(Records for this exercise begins)

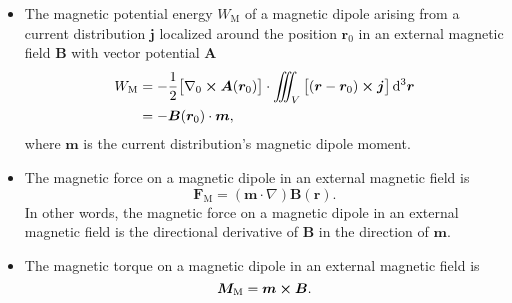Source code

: \documentclass[11pt, a4paper]{article}
\newcommand{\diff}{\mathop{}\!\mathrm{d}} %
\newcommand{\dr}{\diff^{3} \r}  %
\renewcommand{\vec}[1]{\bm{#1}} %
\renewcommand{\r}{\vec{r}}
\newcommand{\B}{\vec{B}} %
\newcommand{\A}{\vec{A}} %
\newcommand{\m}{\vec{m}}  %
\renewcommand{\j}{\vec{j}}  %
\renewcommand{\grad}{\nabla}
\begin{document}
\begin{itemize}
    \item The magnetic potential energy $ W_{\text{M}} $ of a magnetic dipole arising from a current distribution $ \j $ localized around the position $ \r_{0} $ in an external magnetic field $ \B $ with vector potential $ \A $
	\begin{align*}
		W_{\text{M}} &=  -\frac{1}{2} \big[\grad_{0}\cross \A(\r_{0})\big] \cdot \iiint_{V}\big[(\r - \r_{0}) \cross \j\big] \dr\\
		&= - \B(\r_{0})  \cdot \m,
	\end{align*}
    where $ \m $ is the current distribution's magnetic dipole moment.

    \item The magnetic force on a magnetic dipole in an external magnetic field is
	\begin{equation*}
		\vec{F}_{\text{M}} = (\m \cdot \grad)\B(\r).
	\end{equation*}
	In other words, the magnetic force on a magnetic dipole in an external magnetic field is the directional derivative of $ \B $ in the direction of $ \m $.

	\item The magnetic torque on a magnetic dipole in an external magnetic field is
	\begin{equation*}
		\vec{M}_{\text{M}} = \m \cross \B.
	\end{equation*}

\end{itemize}
\end{document}
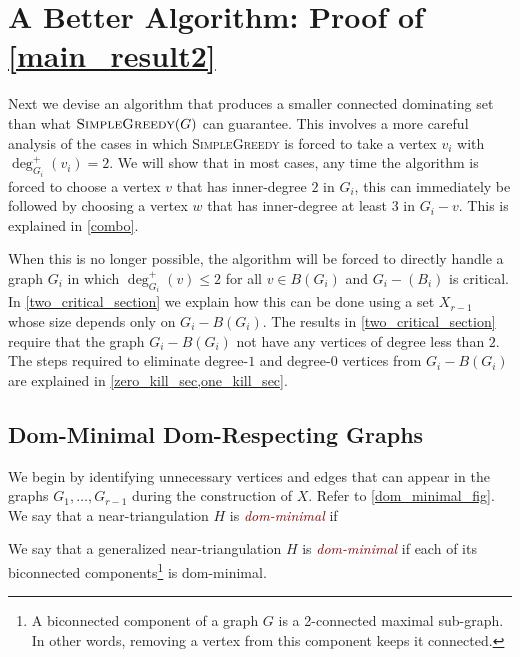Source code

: \documentclass[a4paper,UKenglish, cleveref, autoref, thm-restate]{lipics-v2021}
\newcommand{\defin}[1]{\emph{\textcolor{Maroon}{#1}}}
\begin{document}
\section{A Better Algorithm: Proof of \cref{main_result2}}
\label{full_result}

Next we devise an algorithm that produces a smaller connected dominating set than what $\textsc{SimpleGreedy}(G)$ can guarantee.  This involves a more careful analysis of the cases in which \textsc{SimpleGreedy} is forced to take a vertex $v_i$ with $\deg^+_{G_i}(v_i)=2$.  We will show that in most cases, any time the algorithm is forced to choose a vertex $v$ that has inner-degree $2$ in $G_i$, this can immediately be followed by choosing a vertex $w$ that has inner-degree at least $3$ in $G_i-v$.  This is explained in \cref{combo}.

When this is no longer possible, the algorithm will be forced to directly handle a graph $G_i$ in which $\deg^+_{G_i}(v)\le 2$ for all $v\in B(G_i)$ and $G_i-(B_i)$ is critical.  In \cref{two_critical_section} we explain how this can be done using a set $X_{r-1}$ whose size depends only on $G_i-B(G_i)$.  The results in \cref{two_critical_section} require that the graph $G_i-B(G_i)$ not have any vertices of degree less than $2$.  The steps required to eliminate degree-$1$ and degree-$0$ vertices from $G_i-B(G_i)$ are explained in \cref{zero_kill_sec,one_kill_sec}.

\subsection{Dom-Minimal Dom-Respecting Graphs}

We begin by identifying unnecessary vertices and edges that can appear in the graphs $G_1,\ldots,G_{r-1}$ during the construction of $X$. Refer to \cref{dom_minimal_fig}.   We say that a near-triangulation $H$ is \defin{dom-minimal} if
We say that a generalized near-triangulation $H$ is \defin{dom-minimal} if each of its biconnected components\footnote{A biconnected component of a graph $G$ is a 2-connected maximal sub-graph. In other words, removing a vertex from this component keeps it connected.} is dom-minimal.
\end{document}
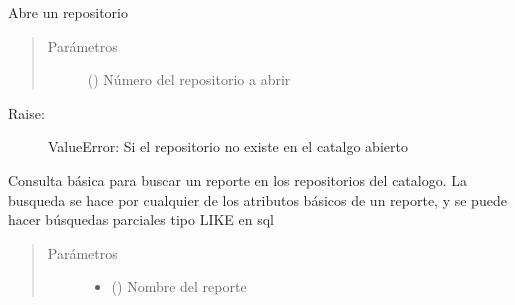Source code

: \documentclass[a4paper,12pt,spanish]{sphinxmanual}
\begin{document}
\begin{fulllineitems}
\begin{fulllineitems}
\begin{itemize}
\end{itemize}

\end{fulllineitems}


\begin{fulllineitems}
\label{\detokenize{openerm.OermClient:openerm.OermClient.OermClient.open_repo}}
Abre un repositorio
\begin{quote}\begin{description}
\item[{Parámetros}] \leavevmode
{} () \textendash{} Número del repositorio a abrir

\end{description}\end{quote}
\begin{description}
\item[{Raise:}] \leavevmode
ValueError: Si el repositorio no existe en el catalgo abierto

\end{description}

\end{fulllineitems}


\begin{fulllineitems}
\label{\detokenize{openerm.OermClient:openerm.OermClient.OermClient.query_reports}}
Consulta básica para buscar un reporte en los repositorios del catalogo.
La busqueda se hace por cualquier de los atributos básicos de un reporte, y
se puede hacer búsquedas parciales tipo LIKE en sql
\begin{quote}\begin{description}
\item[{Parámetros}] \leavevmode\begin{itemize}
\item {} 
 () \textendash{} Nombre del reporte


\end{itemize}
\end{description}
\end{quote}
\end{fulllineitems}
\end{fulllineitems}
\end{document}

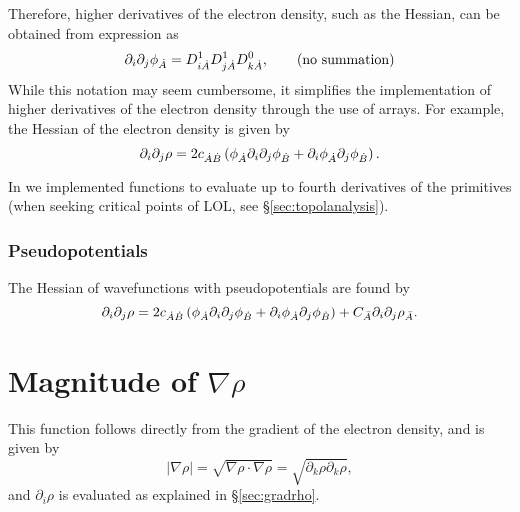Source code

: Therefore, higher derivatives of the electron density, such as the Hessian, can be obtained from expression as
%
\begin{equation}
  \partial_i\partial_j\phi_{\dot{A}}=D_{i\dot{A}}^1D_{j\dot{A}}^1D^0_{k\dot{A}}, \qquad\textrm{(no summation)}
\end{equation}
%
While this notation may seem cumbersome, it simplifies the implementation of higher derivatives of the electron density through the use of arrays. For example, the Hessian of the electron density is given by
%
\begin{equation}
   \partial_i\partial_j\rho=2c_{\dot{A}\dot{B}}\left(\phi_{\dot{A}}\partial_i\partial_j\phi_{\dot{B}}+\partial_i\phi_{\dot{A}}\partial_j\phi_{\dot{B}}\right).
\end{equation}
%

In \DTK{} we implemented functions to evaluate up to fourth derivatives of the primitives
(when seeking critical points of LOL,
see \S\ref{sec:topolanalysis}).


\subsubsection{Pseudopotentials}

The Hessian of wavefunctions with pseudopotentials are found by
%
\begin{equation}%
  \partial_i\partial_j\rho=2c_{\dA\dB}\left(\phi_{\dA}\partial_i\partial_j\phi_{\dB}+\partial_i\phi_{\dA}\partial_j\phi_{\dB}\right)+C_{\bA}\partial_i\partial_j\rho_{\bA}.
\end{equation}
%


\section{Magnitude of $\nabla\rho$}
This function follows directly from the gradient of the electron density, and is given by
%
\begin{equation}
   |\nabla\rho|=\sqrt{\nabla\rho\cdot\nabla\rho}=\sqrt{\partial_k\rho\partial_k\rho},
\end{equation}
%
and $\partial_i\rho$ is evaluated as explained in \S\ref{sec:gradrho}.

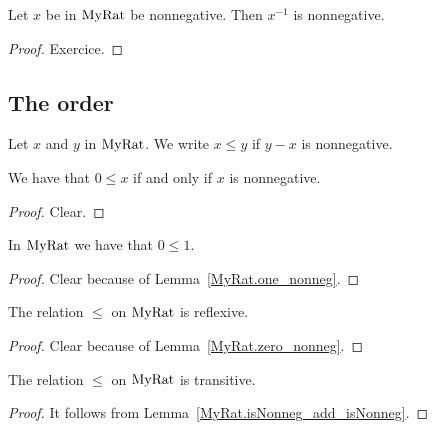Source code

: \begin{lemma}
    \label{MyRat.isNonneg_inv_isNonneg}
    \leanok
    Let $x$ be in $\mathrm{MyRat}$ be nonnegative. Then $x^{-1}$ is nonnegative.
\end{lemma}
\begin{proof}
    \leanok
    Exercice.
\end{proof}

\subsection{The order}

\begin{definition}
    \label{MyRat.le}
    \leanok
Let $x$ and $y$ in $\mathrm{MyRat}$. We write $x \leq y$ if $y - x$ is nonnegative.
\end{definition}

\begin{lemma}
    \label{MyRat.zero_le_iff_IsNonneg}
    \leanok
    We have that $0 \leq x$ if and only if $x$ is nonnegative.
\end{lemma}
\begin{proof}
    \leanok
    Clear.
\end{proof}

\begin{lemma}
    \label{MyRat.zero_le_one}
    \leanok
    In $\mathrm{MyRat}$ we have that $0 \leq 1$.
\end{lemma}
\begin{proof}
    \leanok
    Clear because of Lemma~\ref{MyRat.one_nonneg}.
\end{proof}

\begin{lemma}
    \label{MyRat.le_refl}
    \leanok
    The relation $\leq$ on $\mathrm{MyRat}$ is reflexive.
\end{lemma}
\begin{proof}
    \leanok
    Clear because of Lemma~\ref{MyRat.zero_nonneg}.
\end{proof}

\begin{lemma}
    \label{MyRat.le_trans}
    \leanok
    The relation $\leq$ on $\mathrm{MyRat}$ is transitive.
\end{lemma}
\begin{proof}
    \leanok
 It follows from Lemma~\ref{MyRat.isNonneg_add_isNonneg}.
\end{proof}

(Records for this exercise ends)

» **Assignment**: These entries are to be printed again word for word, except for the pictures.

» **Task response**:
Source code

: \documentclass[11pt, a4paper]{article}
\newcommand{\diff}{\mathop{}\!\mathrm{d}} %
\newcommand{\dr}{\diff^{3} \r}  %
\renewcommand{\vec}[1]{\bm{#1}} %
\renewcommand{\r}{\vec{r}}
\newcommand{\B}{\vec{B}} %
\newcommand{\A}{\vec{A}} %
\newcommand{\m}{\vec{m}}  %
\renewcommand{\j}{\vec{j}}  %
\renewcommand{\grad}{\nabla}
\begin{document}
\begin{itemize}
    \item The magnetic potential energy $ W_{\text{M}} $ of a magnetic dipole arising from a current distribution $ \j $ localized around the position $ \r_{0} $ in an external magnetic field $ \B $ with vector potential $ \A $
	\begin{align*}
		W_{\text{M}} &=  -\frac{1}{2} \big[\grad_{0}\cross \A(\r_{0})\big] \cdot \iiint_{V}\big[(\r - \r_{0}) \cross \j\big] \dr\\
		&= - \B(\r_{0})  \cdot \m,
	\end{align*}
    where $ \m $ is the current distribution's magnetic dipole moment.

    \item The magnetic force on a magnetic dipole in an external magnetic field is
	\begin{equation*}
		\vec{F}_{\text{M}} = (\m \cdot \grad)\B(\r).
	\end{equation*}
	In other words, the magnetic force on a magnetic dipole in an external magnetic field is the directional derivative of $ \B $ in the direction of $ \m $.

	\item The magnetic torque on a magnetic dipole in an external magnetic field is
	\begin{equation*}
		\vec{M}_{\text{M}} = \m \cross \B.
	\end{equation*}

\end{itemize}
\end{document}
Source code

: \documentclass[a4paper,UKenglish, cleveref, autoref, thm-restate]{lipics-v2021}
\newcommand{\defin}[1]{\emph{\textcolor{Maroon}{#1}}}
\begin{document}
\section{A Better Algorithm: Proof of \cref{main_result2}}
\label{full_result}

Next we devise an algorithm that produces a smaller connected dominating set than what $\textsc{SimpleGreedy}(G)$ can guarantee.  This involves a more careful analysis of the cases in which \textsc{SimpleGreedy} is forced to take a vertex $v_i$ with $\deg^+_{G_i}(v_i)=2$.  We will show that in most cases, any time the algorithm is forced to choose a vertex $v$ that has inner-degree $2$ in $G_i$, this can immediately be followed by choosing a vertex $w$ that has inner-degree at least $3$ in $G_i-v$.  This is explained in \cref{combo}.

When this is no longer possible, the algorithm will be forced to directly handle a graph $G_i$ in which $\deg^+_{G_i}(v)\le 2$ for all $v\in B(G_i)$ and $G_i-(B_i)$ is critical.  In \cref{two_critical_section} we explain how this can be done using a set $X_{r-1}$ whose size depends only on $G_i-B(G_i)$.  The results in \cref{two_critical_section} require that the graph $G_i-B(G_i)$ not have any vertices of degree less than $2$.  The steps required to eliminate degree-$1$ and degree-$0$ vertices from $G_i-B(G_i)$ are explained in \cref{zero_kill_sec,one_kill_sec}.

\subsection{Dom-Minimal Dom-Respecting Graphs}

We begin by identifying unnecessary vertices and edges that can appear in the graphs $G_1,\ldots,G_{r-1}$ during the construction of $X$. Refer to \cref{dom_minimal_fig}.   We say that a near-triangulation $H$ is \defin{dom-minimal} if
We say that a generalized near-triangulation $H$ is \defin{dom-minimal} if each of its biconnected components\footnote{A biconnected component of a graph $G$ is a 2-connected maximal sub-graph. In other words, removing a vertex from this component keeps it connected.} is dom-minimal.
\end{document}
Source code

: \documentclass[a4paper,12pt,spanish]{sphinxmanual}
\begin{document}
\begin{fulllineitems}
\begin{fulllineitems}
\begin{itemize}
\end{itemize}

\end{fulllineitems}


\begin{fulllineitems}
\label{\detokenize{openerm.OermClient:openerm.OermClient.OermClient.open_repo}}
Abre un repositorio
\begin{quote}\begin{description}
\item[{Parámetros}] \leavevmode
{} () \textendash{} Número del repositorio a abrir

\end{description}\end{quote}
\begin{description}
\item[{Raise:}] \leavevmode
ValueError: Si el repositorio no existe en el catalgo abierto

\end{description}

\end{fulllineitems}


\begin{fulllineitems}
\label{\detokenize{openerm.OermClient:openerm.OermClient.OermClient.query_reports}}
Consulta básica para buscar un reporte en los repositorios del catalogo.
La busqueda se hace por cualquier de los atributos básicos de un reporte, y
se puede hacer búsquedas parciales tipo LIKE en sql
\begin{quote}\begin{description}
\item[{Parámetros}] \leavevmode\begin{itemize}
\item {} 
 () \textendash{} Nombre del reporte


\end{itemize}
\end{description}
\end{quote}
\end{fulllineitems}
\end{fulllineitems}
\end{document}

Source code

: Therefore, higher derivatives of the electron density, such as the Hessian, can be obtained from expression as
%
\begin{equation}
  \partial_i\partial_j\phi_{\dot{A}}=D_{i\dot{A}}^1D_{j\dot{A}}^1D^0_{k\dot{A}}, \qquad\textrm{(no summation)}
\end{equation}
%
While this notation may seem cumbersome, it simplifies the implementation of higher derivatives of the electron density through the use of arrays. For example, the Hessian of the electron density is given by
%
\begin{equation}
   \partial_i\partial_j\rho=2c_{\dot{A}\dot{B}}\left(\phi_{\dot{A}}\partial_i\partial_j\phi_{\dot{B}}+\partial_i\phi_{\dot{A}}\partial_j\phi_{\dot{B}}\right).
\end{equation}
%

In \DTK{} we implemented functions to evaluate up to fourth derivatives of the primitives
(when seeking critical points of LOL,
see \S\ref{sec:topolanalysis}).


\subsubsection{Pseudopotentials}

The Hessian of wavefunctions with pseudopotentials are found by
%
\begin{equation}%
  \partial_i\partial_j\rho=2c_{\dA\dB}\left(\phi_{\dA}\partial_i\partial_j\phi_{\dB}+\partial_i\phi_{\dA}\partial_j\phi_{\dB}\right)+C_{\bA}\partial_i\partial_j\rho_{\bA}.
\end{equation}
%


\section{Magnitude of $\nabla\rho$}
This function follows directly from the gradient of the electron density, and is given by
%
\begin{equation}
   |\nabla\rho|=\sqrt{\nabla\rho\cdot\nabla\rho}=\sqrt{\partial_k\rho\partial_k\rho},
\end{equation}
%
and $\partial_i\rho$ is evaluated as explained in \S\ref{sec:gradrho}.

Source code

: \begin{lemma}
    \label{MyRat.isNonneg_inv_isNonneg}
    \leanok
    Let $x$ be in $\mathrm{MyRat}$ be nonnegative. Then $x^{-1}$ is nonnegative.
\end{lemma}
\begin{proof}
    \leanok
    Exercice.
\end{proof}

\subsection{The order}

\begin{definition}
    \label{MyRat.le}
    \leanok
Let $x$ and $y$ in $\mathrm{MyRat}$. We write $x \leq y$ if $y - x$ is nonnegative.
\end{definition}

\begin{lemma}
    \label{MyRat.zero_le_iff_IsNonneg}
    \leanok
    We have that $0 \leq x$ if and only if $x$ is nonnegative.
\end{lemma}
\begin{proof}
    \leanok
    Clear.
\end{proof}

\begin{lemma}
    \label{MyRat.zero_le_one}
    \leanok
    In $\mathrm{MyRat}$ we have that $0 \leq 1$.
\end{lemma}
\begin{proof}
    \leanok
    Clear because of Lemma~\ref{MyRat.one_nonneg}.
\end{proof}

\begin{lemma}
    \label{MyRat.le_refl}
    \leanok
    The relation $\leq$ on $\mathrm{MyRat}$ is reflexive.
\end{lemma}
\begin{proof}
    \leanok
    Clear because of Lemma~\ref{MyRat.zero_nonneg}.
\end{proof}

\begin{lemma}
    \label{MyRat.le_trans}
    \leanok
    The relation $\leq$ on $\mathrm{MyRat}$ is transitive.
\end{lemma}
\begin{proof}
    \leanok
 It follows from Lemma~\ref{MyRat.isNonneg_add_isNonneg}.
\end{proof}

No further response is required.